About Me
This is my story.
My story is rooted in service, not because it was required of me, but because it’s who I am.
As the wife of an Army veteran, I know what it means to move from place to place, to start over again and again, and to hold a family steady through the constant change of military life. When my husband, Jason, and I moved to Bell County in 2012, we finally found what we had been searching for: a community that felt like home. Neighbors who show up. Schools and churches that care. A place that doesn’t just talk about values but lives them.


From that moment, I made a choice — if Bell County was going to embrace my family, I would embrace Bell County right back.
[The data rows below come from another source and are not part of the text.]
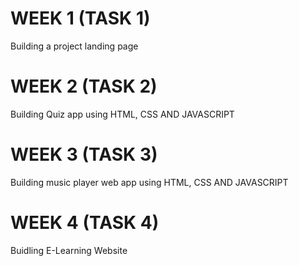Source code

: # WEEK 1 (TASK 1)  
Building a project landing page

# WEEK 2 (TASK 2)
Building Quiz app using HTML, CSS AND JAVASCRIPT

# WEEK 3 (TASK 3)
Building music player web app using HTML, CSS AND JAVASCRIPT

# WEEK 4 (TASK 4)
Buidling E-Learning Website

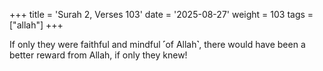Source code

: +++
title = 'Surah 2, Verses 103'
date = '2025-08-27'
weight = 103
tags = ["allah"]
+++

If only they were faithful and mindful ˹of Allah˺, there would have been a better reward from Allah, if only they knew!
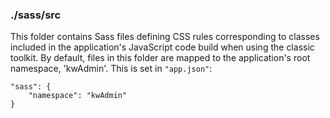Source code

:### ./sass/src

This folder contains Sass files defining CSS rules corresponding to classes
included in the application's JavaScript code build when using the classic toolkit.
By default, files in this folder are mapped to the application's root namespace, 'kwAdmin'.
This is set in `"app.json"`:

    "sass": {
        "namespace": "kwAdmin"
    }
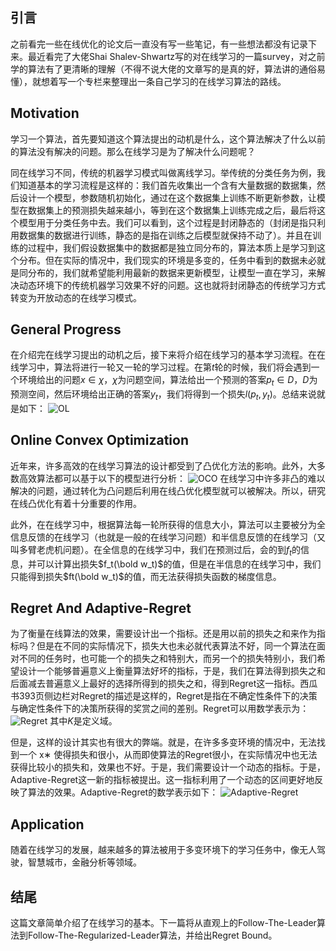 ## 引言
之前看完一些在线优化的论文后一直没有写一些笔记，有一些想法都没有记录下来。最近看完了大佬Shai Shalev-Shwartz写的对在线学习的一篇survey，对之前学的算法有了更清晰的理解（不得不说大佬的文章写的是真的好，算法讲的通俗易懂），就想着写一个专栏来整理出一条自己学习的在线学习算法的路线。

## Motivation
学习一个算法，首先要知道这个算法提出的动机是什么，这个算法解决了什么以前的算法没有解决的问题。那么在线学习是为了解决什么问题呢？

同在线学习不同，传统的机器学习模式叫做离线学习。举传统的分类任务为例，我们知道基本的学习流程是这样的：我们首先收集出一个含有大量数据的数据集，然后设计一个模型，参数随机初始化，通过在这个数据集上训练不断更新参数，让模型在数据集上的预测损失越来越小，等到在这个数据集上训练完成之后，最后将这个模型用于分类任务中去。我们可以看到，这个过程是封闭静态的（封闭是指只利用数据集的数据进行训练，静态的是指在训练之后模型就保持不动了）。并且在训练的过程中，我们假设数据集中的数据都是独立同分布的，算法本质上是学习到这个分布。但在实际的情况中，我们现实的环境是多变的，任务中看到的数据未必就是同分布的，我们就希望能利用最新的数据来更新模型，让模型一直在学习，来解决动态环境下的传统机器学习效果不好的问题。这也就将封闭静态的传统学习方式转变为开放动态的在线学习模式。

## General Progress
在介绍完在线学习提出的动机之后，接下来将介绍在线学习的基本学习流程。在在线学习中，算法将进行一轮又一轮的学习过程。在第$t$轮的时候，我们将会遇到一个环境给出的问题$x\in\chi$，$\chi$为问题空间，算法给出一个预测的答案$p_t\in D$，$D$为预测空间，然后环境给出正确的答案$y_t$，我们将得到一个损失$l(p_t,y_t)$。总结来说就是如下：
![OL](https://pic3.zhimg.com/v2-4d4727310e1080ce387db91a881fd84a_r.jpg)

## Online Convex Optimization
近年来，许多高效的在线学习算法的设计都受到了凸优化方法的影响。此外，大多数高效算法都可以基于以下的模型进行分析：
![OCO](https://pic4.zhimg.com/80/v2-1a1a236e89360b19d0725676718e96e3_720w.webp)
在线学习中许多非凸的难以解决的问题，通过转化为凸问题后利用在线凸优化模型就可以被解决。所以，研究在线凸优化有着十分重要的作用。

此外，在在线学习中，根据算法每一轮所获得的信息大小，算法可以主要被分为全信息反馈的在线学习（也就是一般的在线学习问题）和半信息反馈的在线学习（又叫多臂老虎机问题）。在全信息的在线学习中，我们在预测过后，会的到$f_t$的信息，并可以计算出损失$f_t(\bold w_t)$的值，但是在半信息的在线学习中，我们只能得到损失$ft(\bold w_t)$的值，而无法获得损失函数的梯度信息。

## Regret And Adaptive-Regret
为了衡量在线算法的效果，需要设计出一个指标。还是用以前的损失之和来作为指标吗？但是在不同的实际情况下，损失大也未必就代表算法不好，同一个算法在面对不同的任务时，也可能一个的损失之和特别大，而另一个的损失特别小，我们希望设计一个能够普遍意义上衡量算法好坏的指标，于是，我们在算法得到损失之和后面减去普遍意义上最好的选择所得到的损失之和，得到Regret这一指标。西瓜书393页侧边栏对Regret的描述是这样的，Regret是指在不确定性条件下的决策与确定性条件下的决策所获得的奖赏之间的差别。Regret可以用数学表示为：
![Regret](https://pic4.zhimg.com/v2-d38fd27eba901a5e1dcdaa38f0c5b1f7_r.jpg)
其中$K$是定义域。

但是，这样的设计其实也有很大的弊端。就是，在许多多变环境的情况中，无法找到一个 x∗ 使得损失和很小，从而即使算法的Regret很小，在实际情况中也无法获得比较小的损失和，效果也不好。于是，我们需要设计一个动态的指标。于是，Adaptive-Regret这一新的指标被提出。这一指标利用了一个动态的区间更好地反映了算法的效果。Adaptive-Regret的数学表示如下：
![Adaptive-Regret](https://pic4.zhimg.com/v2-d38fd27eba901a5e1dcdaa38f0c5b1f7_r.jpg)

## Application
随着在线学习的发展，越来越多的算法被用于多变环境下的学习任务中，像无人驾驶，智慧城市，金融分析等领域。

## 结尾
这篇文章简单介绍了在线学习的基本。下一篇将从直观上的Follow-The-Leader算法到Follow-The-Regularized-Leader算法，并给出Regret Bound。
Service has taken many forms in my life. I’ve been a Family Readiness Group leader, a volunteer who helped organize Santa’s Workshop, and a steady hand in offices and schools across the county. I have answered emergency calls at the Communications Center, managed records for the Temple Police Department, kept things moving in an elementary school library, welcomed patients at a local physical therapy clinic, and — most importantly — served on the criminal side of the District Clerk’s Office.

What those jobs had in common wasn’t paperwork. It was people. People who were nervous, overwhelmed, or just plain tired of feeling like no one was listening. I never saw them as case numbers or transactions. I saw them as neighbors who needed help — and I gave it.
More than once, citizens called to say their felony records had been reported incorrectly. They had tried to fix it before, but nothing had changed. I refused to shrug it off. I did the research, confirmed the errors, and worked until the records were corrected. For me, it wasn’t extra credit — it was simply doing the job right.
That is the heart of my campaign for District Clerk: treating people the way they deserve to be treated, with dignity, fairness, and respect.